AMI menilai kinerja sejumlah kementerian perlu dievaluasi secara serius. Mereka juga menyoroti sejumlah survei yang disebut menunjukkan adanya pejabat dengan rekam jejak kinerja terburuk di kabinet.
Beberapa kementerian yang menjadi sorotan AMI antara lain Kementerian Lingkungan Hidup, Kementerian Energi dan Sumber Daya Mineral (ESDM), Kementerian Kehutanan, Kementerian Pertanian, serta kementerian yang membidangi pekerjaan umum dan infrastruktur.
Menurut AMI, reshuffle tidak boleh sekadar menjadi pergantian jabatan atau pembagian kursi politik. Perombakan kabinet harus menjadi momentum untuk menghadirkan menteri yang kompeten, berintegritas, berani mengambil keputusan, dan berpihak kepada kepentingan rakyat.

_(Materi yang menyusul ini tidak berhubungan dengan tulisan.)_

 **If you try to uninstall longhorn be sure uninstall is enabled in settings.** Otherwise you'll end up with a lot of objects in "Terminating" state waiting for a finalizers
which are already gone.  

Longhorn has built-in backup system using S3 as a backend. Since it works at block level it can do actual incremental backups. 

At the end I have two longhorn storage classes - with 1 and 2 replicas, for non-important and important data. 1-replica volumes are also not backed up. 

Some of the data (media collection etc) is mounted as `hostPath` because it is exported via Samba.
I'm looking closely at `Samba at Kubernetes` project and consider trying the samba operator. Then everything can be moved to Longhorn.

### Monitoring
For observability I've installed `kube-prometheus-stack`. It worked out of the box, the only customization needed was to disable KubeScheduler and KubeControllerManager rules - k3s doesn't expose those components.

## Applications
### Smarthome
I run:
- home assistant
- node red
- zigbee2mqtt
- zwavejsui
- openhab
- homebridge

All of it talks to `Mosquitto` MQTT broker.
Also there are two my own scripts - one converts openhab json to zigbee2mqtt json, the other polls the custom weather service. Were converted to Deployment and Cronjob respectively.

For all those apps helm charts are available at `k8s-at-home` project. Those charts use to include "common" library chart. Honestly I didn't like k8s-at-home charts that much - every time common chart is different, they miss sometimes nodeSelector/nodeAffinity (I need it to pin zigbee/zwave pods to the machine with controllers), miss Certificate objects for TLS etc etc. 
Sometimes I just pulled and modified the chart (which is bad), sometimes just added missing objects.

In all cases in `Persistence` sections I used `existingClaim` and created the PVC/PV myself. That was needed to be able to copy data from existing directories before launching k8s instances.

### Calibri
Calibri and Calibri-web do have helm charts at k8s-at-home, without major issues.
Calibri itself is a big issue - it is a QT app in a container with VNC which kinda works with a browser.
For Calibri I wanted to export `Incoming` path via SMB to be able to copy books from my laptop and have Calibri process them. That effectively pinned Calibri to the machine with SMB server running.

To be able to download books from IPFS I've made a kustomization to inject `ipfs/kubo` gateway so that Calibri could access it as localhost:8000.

AMI juga mendesak pemerintah membuka capaian serta target kinerja setiap kementerian secara transparan. Dengan begitu, publik dapat menilai sejauh mana para menteri menjalankan mandat yang diberikan Presiden.
Menteri yang dinilai tidak mampu memenuhi target maupun menjalankan mandat pemerintahan, kata AMI, harus dievaluasi dan bila diperlukan diganti.
Dalam pernyataannya, AMI menyampaikan lima tuntutan kepada pemerintah.
Pertama, melakukan evaluasi menyeluruh dan terbuka terhadap Menteri Lingkungan Hidup serta seluruh menteri dalam Kabinet Merah Putih.
Kedua, mengganti menteri yang dinilai tidak mampu memenuhi target dan menjalankan mandat pemerintahan.
Ketiga, setiap kementerian wajib membuka capaian dan target kinerja secara transparan kepada publik.
Keempat, memastikan kebijakan pemerintah berpihak kepada kepentingan rakyat, bukan kepentingan elite.
Kelima, menegaskan bahwa jabatan menteri bukan hadiah politik, melainkan amanah rakyat yang harus dipertanggungjawabkan melalui kinerja.
"Jabatan menteri bukan hadiah politik. Jabatan menteri adalah amanah rakyat. Jika tidak mampu bekerja, evaluasi, diganti," tegas Wawan.
AMI memberikan waktu 7x24 jam kepada Presiden Prabowo untuk merespons tuntutan tersebut.
"Kepada Presiden Prabowo, jika tuntutan AMI tidak direspon dalam 7x 24 jam oleh Presiden Prabowo, maka AMI akan turun ke jalan sampai menang", kata Wawan menegaskan.
AMI menyebut tuntutan tersebut sebagai bentuk kontrol mahasiswa terhadap jalannya pemerintahan. Mereka menilai evaluasi diperlukan agar kebijakan pemerintah tidak berhenti pada narasi, tetapi menghasilkan perubahan yang dirasakan masyarakat.
Sejumlah perwakilan mahasiswa dari berbagai perguruan tinggi turut hadir dalam penyampaian sikap tersebut, di antaranya Wawan dari Universitas Bung Karno (UBK), Noval dari Universitas Kosgoro, Okta dan Jojo dari Universitas Jayabaya, Alwi dari Universitas Negeri Jakarta (UNJ), Kahzim dari UBK, Iqbal dan Bojes dari UNSIA, Wahyu dari Universitas Nasional (UNAS), Hadeq dan Aulia dari Universitas Indraprasta PGRI (Unindra), Samil dari Universitas Satya Negara Indonesia, serta Lutfi dari UIN.